Christine was seated by the window, and Jean hurried across the room, and bent his knee to her.
"You sent for me, mademoiselle."
"Did I? Oh, yes, I remember; it was because I was dull and would be amused. And there was something else; I will speak of it presently."
"I am in no humor to jest," said the dwarf.
"Why not?"
"Mademoiselle, listen. I fear the castle is in the hands of traitors."
"Since when have you feared this?"
"Not an hour since I saw Count Felix in the court-yard."
"Well, Jean?"
"He is not allowed in the castle. It was the Duke's strict command."
"Foolish Jean, to be carried away by a man's boldness. At present there is no Duke of Montvilliers."
"Ah, mademoiselle, listen to me," pleaded the dwarf. "I was coming to you when the soldier found me in the corridor; I was coming secretly lest they should stop me, because they know I am faithful. I am not as other men, therefore you—everyone—treats me differently. I am told secrets which I keep, and I am of such small account that no one minds me if I do overhear their words. I do not forget the night I came to you in the Place Beauvoisin, nor the message you gave me to deliver."
"He has played with us all, Jean."
"No one has been so constantly near him as I have," the dwarf went on earnestly. "You have not understood him, I cannot tell you all, but you have misjudged him. You have never been out of his thoughts since the day he came to you in Passey, came to fight for you and serve you. He is beset with difficulties, but all his actions have been honest ones, and behind them all has been the thought of you."
"Did he bid you tell me so?
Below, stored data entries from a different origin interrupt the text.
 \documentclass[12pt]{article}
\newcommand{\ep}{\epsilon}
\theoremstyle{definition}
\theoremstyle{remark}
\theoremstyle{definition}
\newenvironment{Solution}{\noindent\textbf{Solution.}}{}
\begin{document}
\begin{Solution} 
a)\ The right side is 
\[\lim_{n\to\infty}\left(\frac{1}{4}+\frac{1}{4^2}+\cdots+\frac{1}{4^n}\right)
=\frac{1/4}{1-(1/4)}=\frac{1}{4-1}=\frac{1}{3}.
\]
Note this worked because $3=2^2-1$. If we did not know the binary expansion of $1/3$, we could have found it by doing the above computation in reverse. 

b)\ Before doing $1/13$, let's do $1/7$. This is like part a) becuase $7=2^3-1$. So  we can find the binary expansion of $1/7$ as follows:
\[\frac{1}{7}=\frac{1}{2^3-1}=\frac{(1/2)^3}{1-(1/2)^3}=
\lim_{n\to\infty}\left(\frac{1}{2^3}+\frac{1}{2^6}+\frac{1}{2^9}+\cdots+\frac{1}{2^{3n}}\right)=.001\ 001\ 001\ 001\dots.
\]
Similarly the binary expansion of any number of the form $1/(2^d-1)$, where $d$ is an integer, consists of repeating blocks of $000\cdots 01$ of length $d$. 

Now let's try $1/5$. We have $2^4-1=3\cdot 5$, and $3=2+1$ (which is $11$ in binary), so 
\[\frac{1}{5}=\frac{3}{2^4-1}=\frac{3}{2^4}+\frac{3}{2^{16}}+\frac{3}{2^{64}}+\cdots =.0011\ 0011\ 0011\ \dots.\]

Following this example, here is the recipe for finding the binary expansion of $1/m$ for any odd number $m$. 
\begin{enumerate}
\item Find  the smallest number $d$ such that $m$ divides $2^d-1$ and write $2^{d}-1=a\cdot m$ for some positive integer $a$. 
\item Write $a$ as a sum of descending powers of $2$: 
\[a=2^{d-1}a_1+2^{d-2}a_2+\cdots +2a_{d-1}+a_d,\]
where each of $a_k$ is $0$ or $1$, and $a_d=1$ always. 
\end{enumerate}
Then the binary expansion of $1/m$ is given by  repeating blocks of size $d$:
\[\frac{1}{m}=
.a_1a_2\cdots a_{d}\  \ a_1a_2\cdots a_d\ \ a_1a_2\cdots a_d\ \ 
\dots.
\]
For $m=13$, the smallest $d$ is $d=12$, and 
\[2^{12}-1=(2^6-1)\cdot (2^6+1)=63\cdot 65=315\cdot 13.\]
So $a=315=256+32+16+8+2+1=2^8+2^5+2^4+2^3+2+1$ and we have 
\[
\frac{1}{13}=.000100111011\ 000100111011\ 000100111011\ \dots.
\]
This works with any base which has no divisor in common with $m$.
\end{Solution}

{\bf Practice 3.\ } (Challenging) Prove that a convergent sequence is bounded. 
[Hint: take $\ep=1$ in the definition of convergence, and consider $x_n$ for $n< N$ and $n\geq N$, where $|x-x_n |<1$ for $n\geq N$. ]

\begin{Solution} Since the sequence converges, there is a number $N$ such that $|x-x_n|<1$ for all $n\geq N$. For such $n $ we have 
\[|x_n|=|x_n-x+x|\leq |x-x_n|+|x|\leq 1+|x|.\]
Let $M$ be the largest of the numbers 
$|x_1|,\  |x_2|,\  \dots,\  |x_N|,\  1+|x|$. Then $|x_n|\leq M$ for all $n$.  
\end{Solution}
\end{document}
Surely you have learned your lesson well."
"I should have run to do his bidding, but I had no command to speak to you. I have kept away, mademoiselle, lest I should say too much. All the people love you, I love you, crooked-limbed and mean as I am. Do you think I would lie to you when I speak of the Duke?"
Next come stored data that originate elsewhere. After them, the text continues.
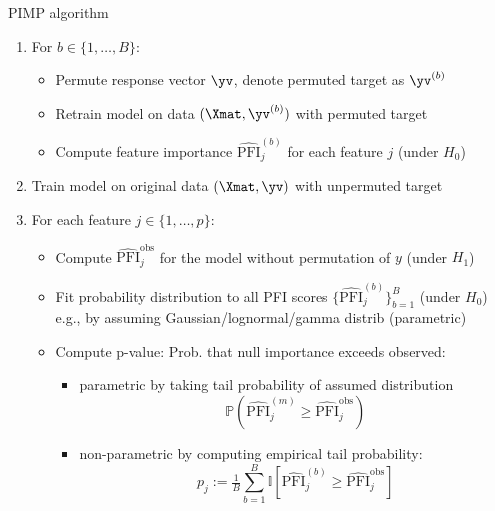 \documentclass[10pt,compress,t,notes=noshow, xcolor=table]{beamer}
\begin{document}
\begin{frame}{PIMP algorithm}

\begin{enumerate}
	\item<1-3> For $b \in \{1, \ldots, B\}$:
		\begin{itemize}
			\item Permute response vector $\yv$, denote permuted target as $\yv^{(b)}$
			\item Retrain model on data $(\Xmat, \yv^{(b)})$ with permuted target 
			\item Compute feature importance $\widehat{\text{PFI}}_j^{(b)}$ for each feature $j$ (under $H_0$)
		\end{itemize}
	\item<2-3> Train model on original data  $(\Xmat, \yv)$ with unpermuted target
	\item<3> For each feature $j \in \{1,\ldots,p\}$:
		\begin{itemize}
			\item Compute $\widehat{\text{PFI}}_j^{\text{obs}}$ for the model without permutation of $y$ (under $H_1$)
			\item Fit probability distribution to all PFI scores $\{\widehat{\text{PFI}}_j^{(b)}\}_{b=1}^{B}$ (under $H_0$)\\
            e.g., by assuming Gaussian/lognormal/gamma distrib (parametric)%
			\item Compute p-value: Prob. that null importance exceeds observed: 
            \begin{itemize}
                \item parametric by taking tail probability of assumed distribution $$\mathbb{P}(\widehat{\text{PFI}}_j^{(m)} \geq \widehat{\text{PFI}}_j^{\text{obs}})$$
                \item non-parametric by computing empirical tail probability: 
                $$p_j := \tfrac{1}{B} \textstyle \sum_{b=1}^{B} \mathbb{I}[\widehat{\text{PFI}}_j^{(b)} \geq \widehat{\text{PFI}}_j^{\text{obs}}]$$
            \end{itemize}

		\end{itemize}
\end{enumerate}
\end{frame}
\end{document}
"Call him Roger Herrick, Jean; it offends me less."
"We may call him what we will, mademoiselle, but yonder on the frontier he has shown himself a man and a leader of men. He has fought for Montvilliers, the land you love, in the forefront of the battle. There have been rumors of victory and of defeat, all vague [249] and uncertain, but there is no uncertainty about Roger Herrick. He is a brave man, even his enemies say so, and half regret that they are his enemies."
Christine had turned from him; memory held pictures for her. They passed slowly before her, and her eyes, looking through the window, were not conscious of the castle battlements sharply defined against the growing twilight of the sky.
"If de Bornais is a traitor, and since Count Felix was here, how can he be anything else? Vayenne will be shut against Roger Herrick. There is one way to make the curs afraid. Let it be known in the city that you are for Roger Herrick. If he is being driven back to the city you can save him and the country by such a proclamation. Do it now, now before it is too late, and I swear to you, mademoiselle, that in believing evil of the Duke you do him wrong."
Christine turned upon him suddenly. "Can you bear other secrets, Jean?"
"Command me, mademoiselle. I will not fail you," said the dwarf eagerly.
"I love Roger Herrick," said Christine, "but I hate the Duke. Love and hate are in the scales; I have weighed them, and am persuaded that my duty compels me to hatred rather than to love. There is no Duke of Montvilliers, and the country calls to me. I have answered that call. Count Felix came because I sent for him. I am to marry the Count at once."
"You! Then you are——"
"Yes, Jean, a traitor to the man you call Duke."
The dwarf shrank back with a little cry.
"I quarrel not with your faith," Christine went on. "You are honest, and I, a Princess in Montvilliers, a [250] Princess of that house which this Roger Herrick would depose, am honest too. Your faithfulness is a danger to us, so great a danger that some in the castle have suggested that the greatest safety lies in your death. That is why I sent for you. You are my prisoner, Jean, and shall be tenderly treated. When I am mistress of Montvilliers you shall have your freedom, and I will ask you for your loyalty."
"Ah, mademoiselle, that I, the poor fool, should have to call you traitor," said the dwarf as two soldiers came at Christine's summons.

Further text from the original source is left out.